Light Emissive Element Having Pixel Sensing Circuit

1. A method for sensing a light emissive element ( 25 ) in an active matrix display pixel cell ( 20 ; 20 ′), further comprising a data line ( 21 ) connectable to a drive element ( 24 ) and to a first electrode ( 29 ) of the emissive element ( 25 ), said method comprising: during repeated output periods, connecting the data line ( 21 ) to the drive element ( 24 ), and providing on the data line ( 21 ) a drive signal (V) to cause the emissive element ( 25 ) to generate light, and during a sensing period, between two output periods, connecting the data line ( 21 ) to the first electrode ( 29 ) of the emissive element ( 25 ), providing on the data line ( 21 ) a sensing voltage (V 1 ) to reverse bias the emissive element ( 25 ), and detecting any leakage current (IL) flowing through the emissive element ( 25 ).

2. A method according to claim 1 , wherein sensing periods are performed recurrently, separated by a predefined number of output periods.

3. A method according to claims 1 , wherein said pixel cell ( 20 ; 20 ′) comprises two switches ( 26 , 27 ; 32 , 33 ) for connecting said data line ( 21 ) to the drive element ( 24 ) and/or the anode ( 29 ) of the emissive element ( 25 ), said method further comprising: controlling said switches so that, during said sensing period, the data line ( 21 ) is connected only to said first electrode ( 29 ).

4. A method according to claim 1 , further comprising analyzing the leakage current (IL) to determine if the emissive element ( 25 ) has been subject to any external influence.

5. A method according to claim 1 , further comprising: analyzing said leakage current to determine if the emissive element ( 25 ) is defect and, if this is the case, providing to the first electrode ( 29 ) of the emissive element ( 25 ) a healing voltage to remove any defect in the emissive element.

6. A method according to claim 4 , wherein said healing voltage is applied during the successive sensing period.

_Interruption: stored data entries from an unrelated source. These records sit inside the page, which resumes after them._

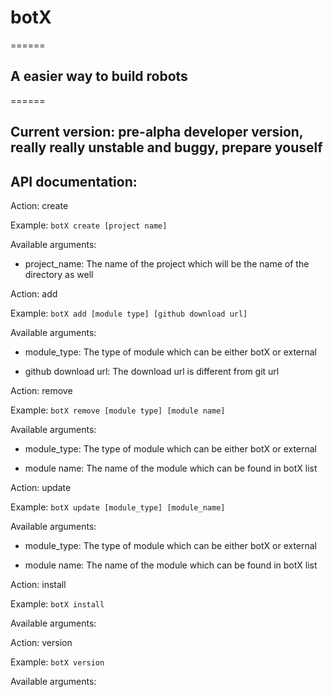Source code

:# botX

======

## A easier way to build robots

======

## Current version: pre-alpha developer version, really really unstable and buggy, prepare youself

## API documentation: 

Action: create

Example: `botX create [project name]`

Available arguments: 

* project_name: The name of the project which will be the name of the directory as well

Action: add

Example: `botX add [module type] [github download url]`

Available arguments: 

* module_type: The type of module which can be either botX or external

* github download url: The download url is different from git url

Action: remove

Example: `botX remove [module type] [module name]`

Available arguments: 

* module_type: The type of module which can be either botX or external

* module name: The name of the module which can be found in botX list

Action: update

Example: `botX update [module_type] [module_name]`

Available arguments: 

* module_type: The type of module which can be either botX or external

* module name: The name of the module which can be found in botX list

Action: install

Example: `botX install`

Available arguments: 

Action: version

Example: `botX version`

Available arguments:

7. A method according to claim 1 , further comprising: analyzing said leakage current to determine if the emissive element is defect and, if this is the case, adjusting the drive of the pixel in accordance with the defect.

8. A method according to claim 7 , wherein the defect pixel is deactivated.

9. A method according to claim 7 , wherein the drive of surrounding pixels is adjusted in order to mask the defect.

10. A method according to claim 7 , wherein said adjusting step is performed before or during the next successive output period.

11. A method according to claim 1 , wherein the emissive element is an organic or polymer light emitting diode.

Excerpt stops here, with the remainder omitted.